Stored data
>>>

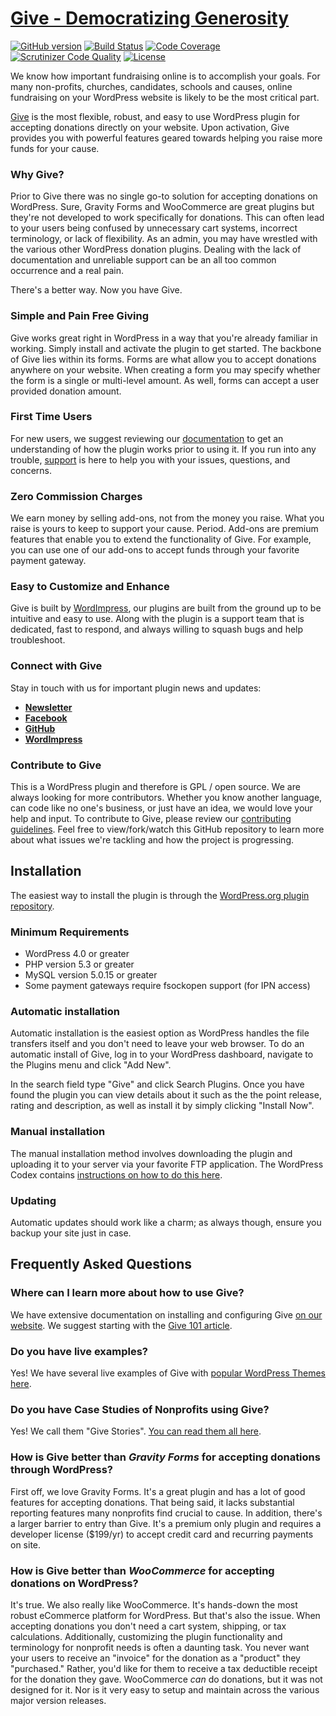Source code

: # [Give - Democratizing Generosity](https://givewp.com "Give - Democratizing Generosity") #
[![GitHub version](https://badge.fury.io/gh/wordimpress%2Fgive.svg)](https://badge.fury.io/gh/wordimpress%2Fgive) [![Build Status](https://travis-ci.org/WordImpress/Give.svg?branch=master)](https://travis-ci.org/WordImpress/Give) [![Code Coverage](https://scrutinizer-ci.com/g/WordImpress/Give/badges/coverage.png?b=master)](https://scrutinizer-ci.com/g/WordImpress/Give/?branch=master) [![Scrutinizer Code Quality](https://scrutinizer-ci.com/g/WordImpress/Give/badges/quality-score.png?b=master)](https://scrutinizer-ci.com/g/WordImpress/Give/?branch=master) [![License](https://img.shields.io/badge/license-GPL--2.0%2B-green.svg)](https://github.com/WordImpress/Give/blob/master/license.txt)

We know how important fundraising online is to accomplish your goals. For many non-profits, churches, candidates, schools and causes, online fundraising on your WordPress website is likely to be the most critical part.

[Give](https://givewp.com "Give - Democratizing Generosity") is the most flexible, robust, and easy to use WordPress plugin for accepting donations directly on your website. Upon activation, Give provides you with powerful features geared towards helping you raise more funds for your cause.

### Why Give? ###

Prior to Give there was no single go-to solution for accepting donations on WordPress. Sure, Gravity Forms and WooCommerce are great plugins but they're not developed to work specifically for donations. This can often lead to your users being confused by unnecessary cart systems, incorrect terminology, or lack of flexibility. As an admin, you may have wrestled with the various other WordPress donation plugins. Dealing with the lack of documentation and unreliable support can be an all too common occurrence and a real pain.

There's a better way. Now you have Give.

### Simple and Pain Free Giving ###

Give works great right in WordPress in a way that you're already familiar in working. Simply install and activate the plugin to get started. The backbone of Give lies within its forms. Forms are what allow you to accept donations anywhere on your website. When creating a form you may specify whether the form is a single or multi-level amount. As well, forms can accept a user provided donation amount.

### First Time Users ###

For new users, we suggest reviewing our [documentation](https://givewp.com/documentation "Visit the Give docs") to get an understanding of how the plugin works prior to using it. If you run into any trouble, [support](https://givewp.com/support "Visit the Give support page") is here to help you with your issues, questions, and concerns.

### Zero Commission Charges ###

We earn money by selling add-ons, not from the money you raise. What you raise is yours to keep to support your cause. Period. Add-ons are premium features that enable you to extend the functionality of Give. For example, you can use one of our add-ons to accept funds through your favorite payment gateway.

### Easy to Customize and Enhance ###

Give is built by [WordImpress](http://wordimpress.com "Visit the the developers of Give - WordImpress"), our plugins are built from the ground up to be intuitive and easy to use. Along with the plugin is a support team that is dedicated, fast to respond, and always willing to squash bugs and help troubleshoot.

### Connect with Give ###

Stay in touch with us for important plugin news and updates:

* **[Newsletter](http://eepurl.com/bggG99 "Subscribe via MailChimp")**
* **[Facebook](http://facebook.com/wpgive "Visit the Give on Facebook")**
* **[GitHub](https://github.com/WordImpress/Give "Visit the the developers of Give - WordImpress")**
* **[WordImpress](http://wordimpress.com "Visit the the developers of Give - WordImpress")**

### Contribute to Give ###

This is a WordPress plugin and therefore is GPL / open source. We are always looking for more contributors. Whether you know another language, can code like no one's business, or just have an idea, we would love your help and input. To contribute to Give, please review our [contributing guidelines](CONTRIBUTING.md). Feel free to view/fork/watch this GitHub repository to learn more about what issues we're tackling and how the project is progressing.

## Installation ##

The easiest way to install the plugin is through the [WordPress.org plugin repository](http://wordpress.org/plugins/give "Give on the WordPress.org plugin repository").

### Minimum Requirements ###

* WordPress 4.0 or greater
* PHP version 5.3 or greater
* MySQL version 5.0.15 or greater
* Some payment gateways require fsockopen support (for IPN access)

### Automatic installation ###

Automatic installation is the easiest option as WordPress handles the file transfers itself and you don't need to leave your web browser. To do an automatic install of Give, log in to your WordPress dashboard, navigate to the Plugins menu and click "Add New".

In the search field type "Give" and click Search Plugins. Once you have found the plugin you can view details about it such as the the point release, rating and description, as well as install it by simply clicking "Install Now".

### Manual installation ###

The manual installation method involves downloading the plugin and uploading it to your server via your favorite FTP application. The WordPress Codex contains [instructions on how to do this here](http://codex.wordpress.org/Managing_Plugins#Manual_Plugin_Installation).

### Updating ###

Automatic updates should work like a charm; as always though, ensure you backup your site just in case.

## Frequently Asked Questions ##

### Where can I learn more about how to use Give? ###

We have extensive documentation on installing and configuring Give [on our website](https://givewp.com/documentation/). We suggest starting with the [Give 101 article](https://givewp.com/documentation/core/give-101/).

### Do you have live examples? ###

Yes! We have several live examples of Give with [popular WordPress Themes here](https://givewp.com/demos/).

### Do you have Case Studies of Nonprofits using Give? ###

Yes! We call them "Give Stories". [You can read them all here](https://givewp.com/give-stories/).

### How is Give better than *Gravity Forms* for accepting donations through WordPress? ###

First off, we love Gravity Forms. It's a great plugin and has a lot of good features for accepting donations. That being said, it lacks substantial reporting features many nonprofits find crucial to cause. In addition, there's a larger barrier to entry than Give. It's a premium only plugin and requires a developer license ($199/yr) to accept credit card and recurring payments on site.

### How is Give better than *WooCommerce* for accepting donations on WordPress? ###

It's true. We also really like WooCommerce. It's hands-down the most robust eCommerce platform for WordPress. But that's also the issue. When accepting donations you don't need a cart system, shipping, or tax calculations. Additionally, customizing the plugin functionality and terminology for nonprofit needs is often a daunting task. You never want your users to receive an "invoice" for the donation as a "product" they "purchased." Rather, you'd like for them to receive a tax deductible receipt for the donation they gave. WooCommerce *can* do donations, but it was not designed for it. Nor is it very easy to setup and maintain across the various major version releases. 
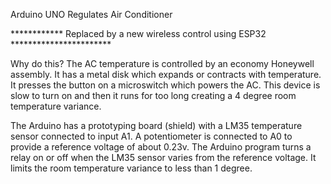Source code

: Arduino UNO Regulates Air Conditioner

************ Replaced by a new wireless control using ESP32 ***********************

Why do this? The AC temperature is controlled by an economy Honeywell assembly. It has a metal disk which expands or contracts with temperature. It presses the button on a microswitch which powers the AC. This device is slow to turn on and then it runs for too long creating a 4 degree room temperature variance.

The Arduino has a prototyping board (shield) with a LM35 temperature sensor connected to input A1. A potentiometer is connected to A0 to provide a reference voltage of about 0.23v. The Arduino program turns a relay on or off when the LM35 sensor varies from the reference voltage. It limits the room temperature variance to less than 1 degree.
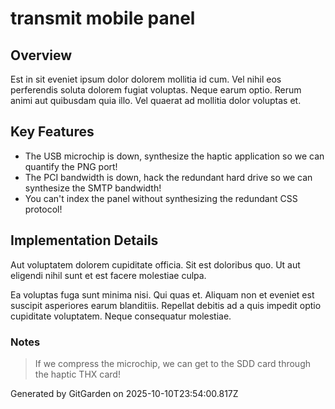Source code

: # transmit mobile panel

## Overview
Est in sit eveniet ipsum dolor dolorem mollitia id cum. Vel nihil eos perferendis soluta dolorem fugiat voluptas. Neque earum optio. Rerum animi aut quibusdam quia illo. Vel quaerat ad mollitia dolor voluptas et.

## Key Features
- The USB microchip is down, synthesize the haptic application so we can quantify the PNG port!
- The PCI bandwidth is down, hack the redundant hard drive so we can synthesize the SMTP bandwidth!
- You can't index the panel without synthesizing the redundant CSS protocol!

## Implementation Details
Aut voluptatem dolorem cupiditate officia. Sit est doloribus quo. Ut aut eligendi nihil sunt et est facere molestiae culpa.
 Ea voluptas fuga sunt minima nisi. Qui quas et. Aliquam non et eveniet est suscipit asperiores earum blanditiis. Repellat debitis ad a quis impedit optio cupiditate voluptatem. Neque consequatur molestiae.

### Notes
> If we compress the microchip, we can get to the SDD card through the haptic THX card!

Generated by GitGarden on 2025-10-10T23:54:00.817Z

<<<

Work to be completed:
All lines above holding the word "being" make up the answer; copy each one.

Solution:
Prior to Give there was no single go-to solution for accepting donations on WordPress. Sure, Gravity Forms and WooCommerce are great plugins but they're not developed to work specifically for donations. This can often lead to your users being confused by unnecessary cart systems, incorrect terminology, or lack of flexibility. As an admin, you may have wrestled with the various other WordPress donation plugins. Dealing with the lack of documentation and unreliable support can be an all too common occurrence and a real pain.
First off, we love Gravity Forms. It's a great plugin and has a lot of good features for accepting donations. That being said, it lacks substantial reporting features many nonprofits find crucial to cause. In addition, there's a larger barrier to entry than Give. It's a premium only plugin and requires a developer license ($199/yr) to accept credit card and recurring payments on site.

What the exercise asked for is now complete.